#### [Exercise brief]
The records should be restated exactly from their first line through the line with "list of dependencies.</span></span>" in it.

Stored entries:
------------------------------------------------------------------------

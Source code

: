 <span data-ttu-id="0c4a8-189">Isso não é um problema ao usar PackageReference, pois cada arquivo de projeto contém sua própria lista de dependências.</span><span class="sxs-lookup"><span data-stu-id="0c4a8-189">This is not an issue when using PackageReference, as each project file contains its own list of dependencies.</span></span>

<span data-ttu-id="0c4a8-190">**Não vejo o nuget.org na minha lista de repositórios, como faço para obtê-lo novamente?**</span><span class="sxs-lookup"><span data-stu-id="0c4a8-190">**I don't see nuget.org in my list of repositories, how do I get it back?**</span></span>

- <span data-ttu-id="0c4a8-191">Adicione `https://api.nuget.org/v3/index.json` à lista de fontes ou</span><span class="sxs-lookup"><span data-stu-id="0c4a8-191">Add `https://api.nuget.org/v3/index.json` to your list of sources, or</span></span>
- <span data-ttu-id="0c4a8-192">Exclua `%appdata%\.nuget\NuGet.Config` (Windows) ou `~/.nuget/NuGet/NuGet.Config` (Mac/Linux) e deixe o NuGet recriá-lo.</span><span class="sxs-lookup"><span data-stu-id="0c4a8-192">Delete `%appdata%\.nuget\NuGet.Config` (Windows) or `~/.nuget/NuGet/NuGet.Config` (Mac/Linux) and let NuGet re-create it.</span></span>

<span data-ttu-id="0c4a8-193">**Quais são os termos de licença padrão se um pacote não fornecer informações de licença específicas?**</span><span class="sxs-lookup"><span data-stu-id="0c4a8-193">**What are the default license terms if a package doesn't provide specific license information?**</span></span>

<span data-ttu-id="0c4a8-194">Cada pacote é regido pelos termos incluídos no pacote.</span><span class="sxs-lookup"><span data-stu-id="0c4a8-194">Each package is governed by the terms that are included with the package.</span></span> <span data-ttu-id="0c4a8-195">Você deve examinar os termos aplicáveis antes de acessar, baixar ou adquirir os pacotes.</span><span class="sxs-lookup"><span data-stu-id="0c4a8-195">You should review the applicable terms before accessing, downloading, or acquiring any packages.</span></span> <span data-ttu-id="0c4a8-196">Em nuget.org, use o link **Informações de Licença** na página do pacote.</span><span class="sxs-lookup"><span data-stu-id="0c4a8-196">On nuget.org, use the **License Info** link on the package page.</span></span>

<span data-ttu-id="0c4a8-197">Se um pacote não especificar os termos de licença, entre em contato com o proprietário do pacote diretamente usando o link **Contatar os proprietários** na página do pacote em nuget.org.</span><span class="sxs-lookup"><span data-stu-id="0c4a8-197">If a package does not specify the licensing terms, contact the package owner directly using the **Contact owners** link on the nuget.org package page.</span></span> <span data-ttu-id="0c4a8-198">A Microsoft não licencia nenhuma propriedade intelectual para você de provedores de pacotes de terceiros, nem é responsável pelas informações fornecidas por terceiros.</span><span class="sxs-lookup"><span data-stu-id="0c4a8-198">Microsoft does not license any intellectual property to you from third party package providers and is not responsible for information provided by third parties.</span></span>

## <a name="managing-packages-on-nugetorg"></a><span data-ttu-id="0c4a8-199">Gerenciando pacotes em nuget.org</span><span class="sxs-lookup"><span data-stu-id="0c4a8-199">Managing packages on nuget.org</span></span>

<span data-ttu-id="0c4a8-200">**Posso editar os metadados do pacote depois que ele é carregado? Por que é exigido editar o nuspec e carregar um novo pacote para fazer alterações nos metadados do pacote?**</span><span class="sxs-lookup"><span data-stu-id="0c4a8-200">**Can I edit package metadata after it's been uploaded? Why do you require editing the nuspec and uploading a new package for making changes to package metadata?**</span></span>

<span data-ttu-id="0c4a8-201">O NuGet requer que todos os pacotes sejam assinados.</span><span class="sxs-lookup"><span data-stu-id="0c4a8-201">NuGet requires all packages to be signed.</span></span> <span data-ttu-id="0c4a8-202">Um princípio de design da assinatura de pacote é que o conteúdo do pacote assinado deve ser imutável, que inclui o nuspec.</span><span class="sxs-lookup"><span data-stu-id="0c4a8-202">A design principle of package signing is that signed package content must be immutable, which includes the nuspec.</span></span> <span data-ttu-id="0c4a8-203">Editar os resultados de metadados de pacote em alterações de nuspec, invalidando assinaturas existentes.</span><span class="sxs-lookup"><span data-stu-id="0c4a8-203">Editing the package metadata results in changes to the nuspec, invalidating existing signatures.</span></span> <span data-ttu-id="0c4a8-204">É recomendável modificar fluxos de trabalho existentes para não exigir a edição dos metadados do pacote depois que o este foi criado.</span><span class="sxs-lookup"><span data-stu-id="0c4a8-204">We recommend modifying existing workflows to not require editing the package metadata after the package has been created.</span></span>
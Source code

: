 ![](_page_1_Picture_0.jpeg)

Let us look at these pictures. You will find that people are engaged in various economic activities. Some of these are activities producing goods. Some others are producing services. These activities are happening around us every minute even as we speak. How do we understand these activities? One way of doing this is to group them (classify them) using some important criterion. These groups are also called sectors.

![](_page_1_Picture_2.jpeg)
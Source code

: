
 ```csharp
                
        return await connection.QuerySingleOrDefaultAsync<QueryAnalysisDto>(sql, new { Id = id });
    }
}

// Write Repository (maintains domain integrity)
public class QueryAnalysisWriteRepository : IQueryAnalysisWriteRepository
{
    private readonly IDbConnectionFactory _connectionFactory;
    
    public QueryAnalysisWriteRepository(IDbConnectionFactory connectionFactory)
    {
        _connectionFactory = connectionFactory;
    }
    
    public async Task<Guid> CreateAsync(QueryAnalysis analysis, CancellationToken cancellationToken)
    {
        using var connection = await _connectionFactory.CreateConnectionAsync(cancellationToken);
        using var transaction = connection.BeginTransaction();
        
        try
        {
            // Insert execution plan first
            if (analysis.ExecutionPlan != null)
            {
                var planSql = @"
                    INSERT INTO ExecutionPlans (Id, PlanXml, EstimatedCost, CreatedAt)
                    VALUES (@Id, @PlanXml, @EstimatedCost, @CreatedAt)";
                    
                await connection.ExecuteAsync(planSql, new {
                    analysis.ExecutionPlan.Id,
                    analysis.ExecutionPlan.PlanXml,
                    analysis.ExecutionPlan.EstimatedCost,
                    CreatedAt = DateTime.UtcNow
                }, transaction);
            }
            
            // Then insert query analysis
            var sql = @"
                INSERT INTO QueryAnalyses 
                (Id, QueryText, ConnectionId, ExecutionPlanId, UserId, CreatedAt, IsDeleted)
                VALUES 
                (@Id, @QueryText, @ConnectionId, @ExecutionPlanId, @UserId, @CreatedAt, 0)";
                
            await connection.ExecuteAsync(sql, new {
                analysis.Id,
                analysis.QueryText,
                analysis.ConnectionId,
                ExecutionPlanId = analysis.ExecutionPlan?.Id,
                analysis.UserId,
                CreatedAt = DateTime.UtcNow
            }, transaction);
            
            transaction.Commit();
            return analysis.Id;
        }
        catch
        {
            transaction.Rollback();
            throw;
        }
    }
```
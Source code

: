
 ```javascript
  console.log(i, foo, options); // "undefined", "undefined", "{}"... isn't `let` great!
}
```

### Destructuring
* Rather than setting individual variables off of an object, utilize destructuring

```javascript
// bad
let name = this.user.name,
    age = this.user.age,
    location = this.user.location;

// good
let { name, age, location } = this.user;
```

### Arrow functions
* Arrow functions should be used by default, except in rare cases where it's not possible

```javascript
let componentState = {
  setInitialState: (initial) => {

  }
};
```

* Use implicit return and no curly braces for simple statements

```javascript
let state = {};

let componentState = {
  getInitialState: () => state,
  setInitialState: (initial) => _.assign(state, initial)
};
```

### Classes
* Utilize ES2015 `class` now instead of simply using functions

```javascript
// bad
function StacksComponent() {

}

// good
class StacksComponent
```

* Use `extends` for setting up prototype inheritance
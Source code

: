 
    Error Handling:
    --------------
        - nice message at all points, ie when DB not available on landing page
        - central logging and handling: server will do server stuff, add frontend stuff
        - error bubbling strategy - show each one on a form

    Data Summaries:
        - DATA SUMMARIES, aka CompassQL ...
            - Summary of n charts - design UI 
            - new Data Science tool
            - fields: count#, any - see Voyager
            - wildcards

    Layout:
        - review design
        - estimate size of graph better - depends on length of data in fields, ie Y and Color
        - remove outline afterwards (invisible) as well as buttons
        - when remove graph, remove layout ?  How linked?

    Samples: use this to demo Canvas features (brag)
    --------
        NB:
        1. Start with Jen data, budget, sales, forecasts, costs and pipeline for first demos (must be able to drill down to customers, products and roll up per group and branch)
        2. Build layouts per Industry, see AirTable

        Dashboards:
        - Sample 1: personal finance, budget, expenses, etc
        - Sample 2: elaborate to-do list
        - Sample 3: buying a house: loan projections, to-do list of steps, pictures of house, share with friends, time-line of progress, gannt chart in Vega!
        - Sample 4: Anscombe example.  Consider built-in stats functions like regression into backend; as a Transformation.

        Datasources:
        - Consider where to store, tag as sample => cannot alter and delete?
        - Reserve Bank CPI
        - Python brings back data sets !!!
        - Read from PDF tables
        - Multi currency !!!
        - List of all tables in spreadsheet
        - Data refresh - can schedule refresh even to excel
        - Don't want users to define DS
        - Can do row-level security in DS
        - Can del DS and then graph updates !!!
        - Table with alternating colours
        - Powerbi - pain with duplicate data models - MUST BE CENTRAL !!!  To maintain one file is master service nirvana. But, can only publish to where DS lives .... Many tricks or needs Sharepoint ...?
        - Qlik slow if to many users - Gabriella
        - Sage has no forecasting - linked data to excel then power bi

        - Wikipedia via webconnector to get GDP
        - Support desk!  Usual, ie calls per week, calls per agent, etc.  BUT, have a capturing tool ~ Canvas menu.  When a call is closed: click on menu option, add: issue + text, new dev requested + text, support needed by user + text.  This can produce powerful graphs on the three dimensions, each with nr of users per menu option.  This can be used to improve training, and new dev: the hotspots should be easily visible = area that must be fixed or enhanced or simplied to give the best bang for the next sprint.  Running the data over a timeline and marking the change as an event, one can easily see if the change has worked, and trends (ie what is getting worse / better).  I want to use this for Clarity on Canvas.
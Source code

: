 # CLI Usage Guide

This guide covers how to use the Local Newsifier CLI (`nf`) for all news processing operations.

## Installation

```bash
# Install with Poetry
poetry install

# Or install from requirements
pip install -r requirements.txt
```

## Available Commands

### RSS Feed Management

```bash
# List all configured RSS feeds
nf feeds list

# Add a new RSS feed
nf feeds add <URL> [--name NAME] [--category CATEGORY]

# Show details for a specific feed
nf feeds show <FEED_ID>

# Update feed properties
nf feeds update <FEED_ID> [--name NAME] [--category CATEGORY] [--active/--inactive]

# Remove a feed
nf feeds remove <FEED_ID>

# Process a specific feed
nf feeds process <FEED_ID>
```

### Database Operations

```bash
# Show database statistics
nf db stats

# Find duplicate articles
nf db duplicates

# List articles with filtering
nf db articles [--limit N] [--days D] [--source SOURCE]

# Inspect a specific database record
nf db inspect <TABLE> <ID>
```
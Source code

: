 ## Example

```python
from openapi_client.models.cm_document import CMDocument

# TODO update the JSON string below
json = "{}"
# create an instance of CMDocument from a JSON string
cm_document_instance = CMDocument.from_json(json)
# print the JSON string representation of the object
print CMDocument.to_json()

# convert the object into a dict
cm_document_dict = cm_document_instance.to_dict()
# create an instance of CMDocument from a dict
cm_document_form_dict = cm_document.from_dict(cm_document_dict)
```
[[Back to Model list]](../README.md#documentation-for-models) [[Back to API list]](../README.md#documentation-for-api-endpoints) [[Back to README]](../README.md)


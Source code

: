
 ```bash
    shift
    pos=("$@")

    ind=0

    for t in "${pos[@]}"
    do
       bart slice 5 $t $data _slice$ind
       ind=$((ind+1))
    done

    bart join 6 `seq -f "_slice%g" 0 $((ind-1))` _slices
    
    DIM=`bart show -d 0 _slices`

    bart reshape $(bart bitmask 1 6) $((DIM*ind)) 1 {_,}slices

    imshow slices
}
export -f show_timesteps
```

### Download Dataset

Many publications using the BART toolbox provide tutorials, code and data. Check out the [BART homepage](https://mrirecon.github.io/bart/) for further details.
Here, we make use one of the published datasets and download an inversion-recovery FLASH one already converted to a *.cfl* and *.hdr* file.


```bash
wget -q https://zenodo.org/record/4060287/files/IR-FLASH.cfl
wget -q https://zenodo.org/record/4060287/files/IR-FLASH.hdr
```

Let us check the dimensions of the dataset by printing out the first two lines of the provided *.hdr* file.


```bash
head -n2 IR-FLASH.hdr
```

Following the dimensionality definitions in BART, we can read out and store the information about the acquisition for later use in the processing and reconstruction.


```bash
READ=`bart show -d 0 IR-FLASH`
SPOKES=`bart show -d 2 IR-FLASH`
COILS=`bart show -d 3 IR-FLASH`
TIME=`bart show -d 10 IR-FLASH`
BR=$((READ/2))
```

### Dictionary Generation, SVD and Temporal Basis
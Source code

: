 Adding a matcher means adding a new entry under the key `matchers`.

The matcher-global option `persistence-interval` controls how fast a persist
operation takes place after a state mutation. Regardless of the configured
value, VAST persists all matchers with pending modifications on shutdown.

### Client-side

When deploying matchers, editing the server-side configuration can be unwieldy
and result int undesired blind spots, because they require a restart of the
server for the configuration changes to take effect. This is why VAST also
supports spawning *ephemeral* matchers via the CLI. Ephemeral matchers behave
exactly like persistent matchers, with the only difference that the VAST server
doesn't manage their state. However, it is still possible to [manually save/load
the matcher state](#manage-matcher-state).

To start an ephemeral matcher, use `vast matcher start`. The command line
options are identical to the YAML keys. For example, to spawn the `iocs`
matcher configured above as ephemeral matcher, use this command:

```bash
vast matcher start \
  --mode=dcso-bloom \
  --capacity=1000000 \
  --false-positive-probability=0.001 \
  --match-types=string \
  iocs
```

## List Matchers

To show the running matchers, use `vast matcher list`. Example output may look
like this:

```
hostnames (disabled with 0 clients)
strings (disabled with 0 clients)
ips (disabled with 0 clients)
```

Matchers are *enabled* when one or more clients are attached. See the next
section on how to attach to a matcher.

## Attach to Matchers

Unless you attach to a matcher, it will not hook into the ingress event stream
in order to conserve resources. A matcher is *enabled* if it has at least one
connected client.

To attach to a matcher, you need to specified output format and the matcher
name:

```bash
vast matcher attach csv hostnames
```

------------------------------------------------------------------------

#### [Finished exercise]
Source code

: <span data-ttu-id="0c4a8-189">Isso não é um problema ao usar PackageReference, pois cada arquivo de projeto contém sua própria lista de dependências.</span><span class="sxs-lookup"><span data-stu-id="0c4a8-189">This is not an issue when using PackageReference, as each project file contains its own list of dependencies.</span></span>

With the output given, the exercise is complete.